Las propias declaraciones de Eduardo Mendoza sobre su arte de novelar son engañosas porque sugieren una espontaneidad que nunca ha sido tal, sino resultado del esfuerzo, la premeditación, la elaboración cuidadosa y un riguroso criterio artístico. Una impresión que también traiciona su evidente facilidad para narrar. Se nota que tiene una gracia natural para la narración y que disfruta contando historias. De la misma manera, su imagen pública de gentleman, siempre educado y correctísimo, en sus escasas intervenciones en los medios de comunicación, está en las antípodas de estereotipos como el del escritor atormentado o el autor asilvestrado y bohemio. Él, en cambio, siempre ha parecido un señor bienhumorado, que se divierte inventado historias, y que está encantado de la vida de que estas gusten al público.
Con los años, Eduardo Mendoza ha manifestado algo parecido a una particular poética de la novela, sosteniendo que la «novela de sofá», es decir, la novela convencional, había terminado. Lo hizo sobre todo en un artículo que publicó el diario El País en 1998, y que obtuvo una gran repercusión: «La novela se queda sin épica». Aunque no sea autor dado a esta clase de teorías o elucubraciones, Mendoza ha venido a sostener que en la era de la posmodernidad, o la «posvanguardia» como él prefiere decir, el lector ha descubierto los mecanismos del juguete novelesco, y que por eso ya no se puede ser ingenuo, porque ni los escritores ni los lectores lo son. Ya no vale la clásica imagen de Stendhal que sirvió para definir la novela decimonónica: la de un espejo que se pasea a lo largo de un camino y refleja tal cual la vida y la sociedad.
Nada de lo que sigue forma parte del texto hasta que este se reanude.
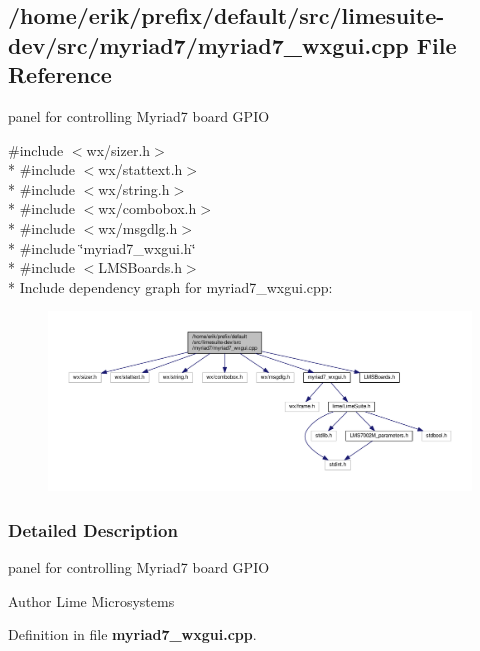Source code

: \subsection{/home/erik/prefix/default/src/limesuite-\/dev/src/myriad7/myriad7\+\_\+wxgui.cpp File Reference}
\label{myriad7__wxgui_8cpp}


panel for controlling Myriad7 board G\+P\+IO  


{\ttfamily \#include $<$wx/sizer.\+h$>$}\\*
{\ttfamily \#include $<$wx/stattext.\+h$>$}\\*
{\ttfamily \#include $<$wx/string.\+h$>$}\\*
{\ttfamily \#include $<$wx/combobox.\+h$>$}\\*
{\ttfamily \#include $<$wx/msgdlg.\+h$>$}\\*
{\ttfamily \#include \char`\"{}myriad7\+\_\+wxgui.\+h\char`\"{}}\\*
{\ttfamily \#include $<$L\+M\+S\+Boards.\+h$>$}\\*
Include dependency graph for myriad7\+\_\+wxgui.\+cpp\+:
\nopagebreak
\begin{figure}[H]
\begin{center}
\leavevmode
\includegraphics[width=350pt]{d1/dcf/myriad7__wxgui_8cpp__incl}
\end{center}
\end{figure}


\subsubsection{Detailed Description}
panel for controlling Myriad7 board G\+P\+IO 

\begin{DoxyAuthor}{Author}
Lime Microsystems 
\end{DoxyAuthor}


Definition in file {\bf myriad7\+\_\+wxgui.\+cpp}.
En palabras de Eduardo Mendoza, la novela posterior a los años sesenta es un espejo que «solo refleja a una persona leyendo una novela». Una novela que, en mayor o menor medida, sea hija de Madame Bovary o del Ulises, debe ser consciente de sí misma, de su naturaleza de juego consensuado, de artificio hecho de palabras. Y, en efecto, el novelista barcelonés se constituyó desde el primer momento en uno de los más brillantes narradores posmodernos de nuestro país, desconfiando del realismo tradicional y revisando los géneros bajo la óptica de la parodia y la ironía, jugando con los viejos componentes y deformándolos a su antojo, combinando su don natural para contar una historia con la escritura libre que se apropia de los recursos de una miríada de tradiciones y subgéneros distintos.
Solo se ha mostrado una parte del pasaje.